In the aspect-based sentiment analysis area, Huang has developed an embedding-based framework to learn the topics of each online review sentence automatically. If a person provides an aspect category like service, food, location, or ambience of a restaurant, her model learns from a lot of review sentences without labels to automatically extract related keywords in each aspect.

“This method is based on the assumption that similar words tend to appear in similar local contexts or similar documents,” she said. “My model not only outputs the topic words for each aspect, but also classifies reviews in correct aspects.”

In the summer of 2020, Huang worked as an intern at Microsoft Research on Named Entity Recognition (NER), which is a fundamental task in natural language processing that takes pieces of unstructured text as input, locates certain words or phrases in sentences, and classifies them into specific entity types, such as persons, organizations, locations, dates and quantities.
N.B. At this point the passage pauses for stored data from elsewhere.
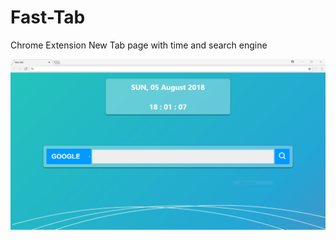 # Fast-Tab
Chrome Extension New Tab page with time and search engine

 ![Alt text](https://raw.githubusercontent.com/aymen94/Fast-Tab/master/screen.png?raw=true "fasttab")
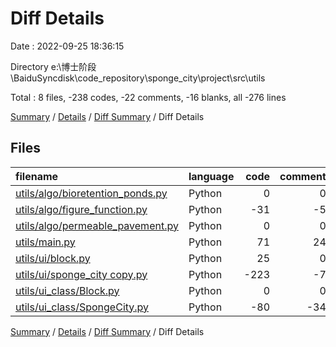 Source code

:# Diff Details

Date : 2022-09-25 18:36:15

Directory e:\\博士阶段\\BaiduSyncdisk\\code_repository\\sponge_city\\project\\src\\utils

Total : 8 files,  -238 codes, -22 comments, -16 blanks, all -276 lines

[Summary](results.md) / [Details](details.md) / [Diff Summary](diff.md) / Diff Details

## Files
| filename | language | code | comment | blank | total |
| :--- | :--- | ---: | ---: | ---: | ---: |
| [utils/algo/bioretention_ponds.py](/utils/algo/bioretention_ponds.py) | Python | 0 | 0 | 3 | 3 |
| [utils/algo/figure_function.py](/utils/algo/figure_function.py) | Python | -31 | -5 | -8 | -44 |
| [utils/algo/permeable_pavement.py](/utils/algo/permeable_pavement.py) | Python | 0 | 0 | 2 | 2 |
| [utils/main.py](/utils/main.py) | Python | 71 | 24 | 14 | 109 |
| [utils/ui/block.py](/utils/ui/block.py) | Python | 25 | 0 | 0 | 25 |
| [utils/ui/sponge_city copy.py](/utils/ui/sponge_city%20copy.py) | Python | -223 | -7 | -8 | -238 |
| [utils/ui_class/Block.py](/utils/ui_class/Block.py) | Python | 0 | 0 | 1 | 1 |
| [utils/ui_class/SpongeCity.py](/utils/ui_class/SpongeCity.py) | Python | -80 | -34 | -20 | -134 |

[Summary](results.md) / [Details](details.md) / [Diff Summary](diff.md) / Diff Details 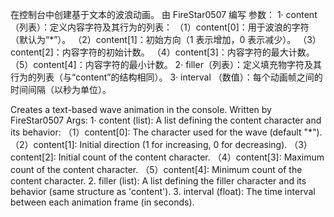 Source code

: 在控制台中创建基于文本的波浪动画。
由 FireStar0507 编写
参数：
1· content（列表）：定义内容字符及其行为的列表：
（1）content[0]：用于波浪的字符（默认为“*”）。
（2）content[1]：初始方向（1 表示增加，0 表示减少）。
（3）content[2]：内容字符的初始计数。
（4）content[3]：内容字符的最大计数。
（5）content[4]：内容字符的最小计数。
2· filler（列表）：定义填充物字符及其行为的列表（与“content”的结构相同）。
3· interval （数值）：每个动画帧之间的时间间隔（以秒为单位）。
        

Creates a text-based wave animation in the console.
Written by FireStar0507
Args:
1· content (list): A list defining the content character and its behavior:
（1）content[0]: The character used for the wave (default "*").
（2）content[1]: Initial direction (1 for increasing, 0 for decreasing).
（3）content[2]: Initial count of the content character.
（4）content[3]: Maximum count of the content character.
（5）content[4]: Minimum count of the content character.
2. filler (list):  A list defining the filler character and its behavior (same structure as 'content').
3. interval (float): The time interval between each animation frame (in seconds).
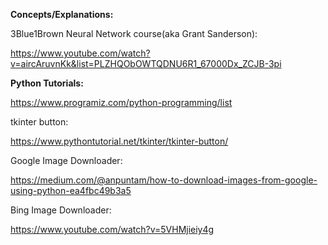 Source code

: 
**Concepts/Explanations:**



3Blue1Brown Neural Network course(aka Grant Sanderson):

https://www.youtube.com/watch?v=aircAruvnKk&list=PLZHQObOWTQDNU6R1_67000Dx_ZCJB-3pi




**Python Tutorials:**



https://www.programiz.com/python-programming/list

tkinter button:

https://www.pythontutorial.net/tkinter/tkinter-button/

Google Image Downloader:

https://medium.com/@anpuntam/how-to-download-images-from-google-using-python-ea4fbc49b3a5

Bing Image Downloader:

https://www.youtube.com/watch?v=5VHMjieiy4g
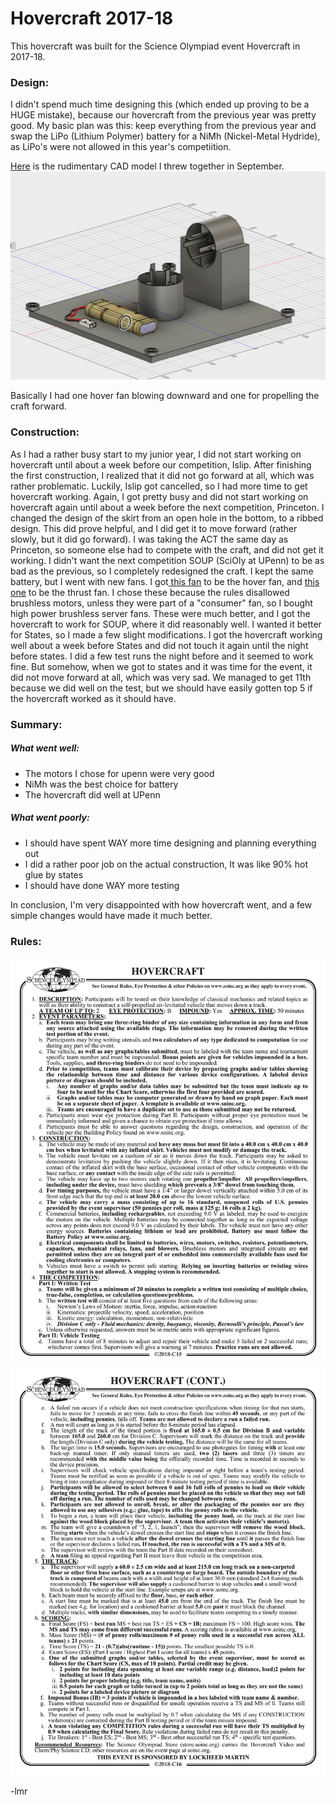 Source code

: # Hovercraft 2017-18

This hovercraft was built for the Science Olympiad event Hovercraft in 2017-18.

### Design:

I didn't spend much time designing this \(which ended up proving to be a HUGE mistake\), because our hovercraft from the previous year was pretty good. My basic plan was this: keep everything from the previous year and swap the LiPo \(Lithium Polymer\) battery for a NiMh \(Nickel-Metal Hydride\), as LiPo's were not allowed in this year's competiition.

[Here](http://a360.co/2FSZ7D1) is the rudimentary CAD model I threw together in September.![](/assets/Science-Olympiad/2018/Hovercraft/hovercraftCAD.png)

Basically I had one hover fan blowing downward and one for propelling the craft forward.

### Construction:

As I had a rather busy start to my junior year, I did not start working on hovercraft until about a week before our competition, Islip. After finishing the first construction, I realized that it did not go forward at all, which was rather problematic. Luckily, Islip got cancelled, so I had more time to get hovercraft working. Again, I got pretty busy and did not start working on hovercraft again until about a week before the next competition, Princeton. I changed the design of the skirt from an open hole in the bottom, to a ribbed design. This did prove helpful, and I did get it to move forward \(rather slowly, but it did go forward\). I was taking the ACT the same day as Princeton, so someone else had to compete with the craft, and did not get it working. I didn't want the next competition SOUP \(SciOly at UPenn\) to be as bad as the previous, so I completely redesigned the craft. I kept the same battery, but I went with new fans. I got[ this fan](https://www.mouser.com/ProductDetail/108-BFB1212GH-AF00) to be the hover fan, and [this one](https://www.mouser.com/ProductDetail/978-9GA0612P1K60) to be the thrust fan. I chose these because the rules disallowed brushless motors, unless they were part of a "consumer" fan, so I bought high power brushless server fans. These were much better, and I got the hovercraft to work for SOUP, where it did reasonably well. I wanted it better for States, so I made a few slight modifications. I got the hovercraft working well about a week before States and did not touch it again until the night before states. I did a few test runs the night before and it seemed to work fine. But somehow, when we got to states and it was time for the event, it did not move forward at all, which was very sad. We managed to get 11th because we did well on the test, but we should have easily gotten top 5 if the hovercraft worked as it should have.

### Summary:

##### What went well:

* The motors I chose for upenn were very good
* NiMh was the best choice for battery
* The hovercraft did well at UPenn

##### What went poorly:

* I should have spent WAY more time designing and planning everything out
* I did a rather poor job on the actual construction, It was like 90% hot glue by states
* I should have done WAY more testing

In conclusion, I'm very disappointed with how hovercraft went, and a few simple changes would have made it much better.

### Rules:
![](/rules/Science-Olympiad/2018/Rules/18.png)
![](/rules/Science-Olympiad/2018/Rules/19.png)

-lmr
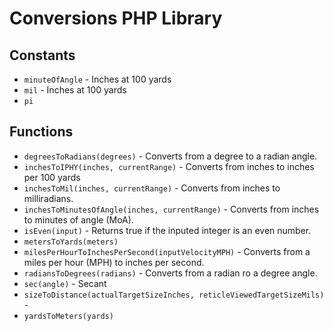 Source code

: # Conversions PHP Library

## Constants

* `minuteOfAngle` - Inches at 100 yards
* `mil` - Inches at 100 yards
* `pi`

## Functions

* `degreesToRadians(degrees)` - Converts from a degree to a radian angle.
* `inchesToIPHY(inches, currentRange)` - Converts from inches to inches per 100 yards
* `inchesToMil(inches, currentRange)` - Converts from inches to milliradians.
* `inchesToMinutesOfAngle(inches, currentRange)` - Converts from inches to minutes of angle (MoA).
* `isEven(input)` - Returns true if the inputed integer is an even number.
* `metersToYards(meters)`
* `milesPerHourToInchesPerSecond(inputVelocityMPH)` - Converts from a miles per hour (MPH) to inches per second.
* `radiansToDegrees(radians)` - Converts from a radian ro a degree angle.
* `sec(angle)` - Secant
* `sizeToDistance(actualTargetSizeInches, reticleViewedTargetSizeMils)` - 
* `yardsToMeters(yards)` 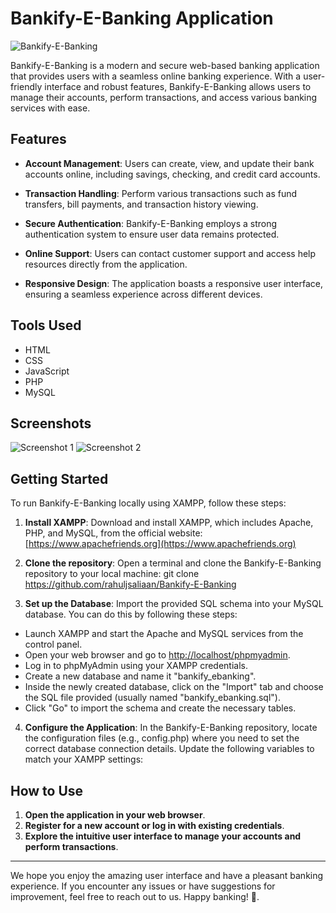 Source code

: # Bankify-E-Banking Application

![Bankify-E-Banking](link_to_screenshot_or_image)

Bankify-E-Banking is a modern and secure web-based banking application that provides users with a seamless online banking experience. With a user-friendly interface and robust features, Bankify-E-Banking allows users to manage their accounts, perform transactions, and access various banking services with ease.

## Features

- **Account Management**: Users can create, view, and update their bank accounts online, including savings, checking, and credit card accounts.

- **Transaction Handling**: Perform various transactions such as fund transfers, bill payments, and transaction history viewing.

- **Secure Authentication**: Bankify-E-Banking employs a strong authentication system to ensure user data remains protected.

- **Online Support**: Users can contact customer support and access help resources directly from the application.

- **Responsive Design**: The application boasts a responsive user interface, ensuring a seamless experience across different devices.

## Tools Used

- HTML
- CSS
- JavaScript
- PHP
- MySQL

## Screenshots

![Screenshot 1](screenshots/screenshot1.png)
![Screenshot 2](screenshots/screenshot2.png)

## Getting Started

To run Bankify-E-Banking locally using XAMPP, follow these steps:

1. **Install XAMPP**: Download and install XAMPP, which includes Apache, PHP, and MySQL, from the official website: [https://www.apachefriends.org](https://www.apachefriends.org)

2. **Clone the repository**: Open a terminal and clone the Bankify-E-Banking repository to your local machine:
git clone https://github.com/rahuljsaliaan/Bankify-E-Banking


3. **Set up the Database**: Import the provided SQL schema into your MySQL database. You can do this by following these steps:
- Launch XAMPP and start the Apache and MySQL services from the control panel.
- Open your web browser and go to [http://localhost/phpmyadmin](http://localhost/phpmyadmin).
- Log in to phpMyAdmin using your XAMPP credentials.
- Create a new database and name it "bankify_ebanking".
- Inside the newly created database, click on the "Import" tab and choose the SQL file provided (usually named "bankify_ebanking.sql").
- Click "Go" to import the schema and create the necessary tables.

4. **Configure the Application**: In the Bankify-E-Banking repository, locate the configuration files (e.g., config.php) where you need to set the correct database connection details. Update the following variables to match your XAMPP settings:

## How to Use

1. **Open the application in your web browser**.
2. **Register for a new account or log in with existing credentials**.
3. **Explore the intuitive user interface to manage your accounts and perform transactions**.

---

We hope you enjoy the amazing user interface and have a pleasant banking experience. If you encounter any issues or have suggestions for improvement, feel free to reach out to us. Happy banking! 🏦.


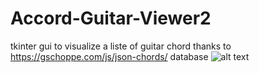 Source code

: # Accord-Guitar-Viewer2
tkinter gui to visualize a liste of guitar chord
thanks to https://gschoppe.com/js/json-chords/ database
![alt text](https://raw.githubusercontent.com/Daguhh/Accord-Guitar-Viewer2/master/Guitare_accords.png)

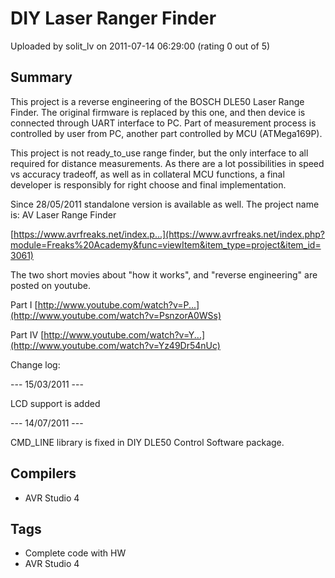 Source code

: # DIY Laser Ranger Finder

Uploaded by solit_lv on 2011-07-14 06:29:00 (rating 0 out of 5)

## Summary

This project is a reverse engineering of the BOSCH DLE50 Laser Range Finder. The original firmware is replaced by this one, and then device is connected through UART interface to PC. Part of measurement process is controlled by user from PC, another part controlled by MCU (ATMega169P).


This project is not ready\_to\_use range finder, but the only interface to all required for distance measurements. As there are a lot possibilities in speed vs accuracy tradeoff, as well as in collateral MCU functions, a final developer is responsibly for right choose and final implementation.


Since 28/05/2011 standalone version is available as well. The project name is: AV Laser Range Finder  

[https://www.avrfreaks.net/index.p...](https://www.avrfreaks.net/index.php?module=Freaks%20Academy&func=viewItem&item_type=project&item_id=3061)


The two short movies about "how it works", and "reverse engineering" are posted on youtube.  

Part I [http://www.youtube.com/watch?v=P...](http://www.youtube.com/watch?v=PsnzorA0WSs)  

Part IV [http://www.youtube.com/watch?v=Y...](http://www.youtube.com/watch?v=Yz49Dr54nUc)


Change log:  

--- 15/03/2011 ---  

LCD support is added


--- 14/07/2011 ---  

CMD\_LINE library is fixed in DIY DLE50 Control Software package.

## Compilers

- AVR Studio 4

## Tags

- Complete code with HW
- AVR Studio 4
Working with Microsoft researchers Chunyuan Li and Krishnan Subudhi, Huang mainly focused on the few-shot learning setting, where there is very little training data and only a few annotated sentences are given for each entity type.

Winning this Fellowship has inspired Huang to continue along her research path and produce additional impactful results. The Fellowship provides a tuition and fee waiver along with a $42,000 stipend and an invitation to attend a two-day PhD Summit workshop hosted by Microsoft Research, where Huang can meet with the other Fellows and Microsoft researchers.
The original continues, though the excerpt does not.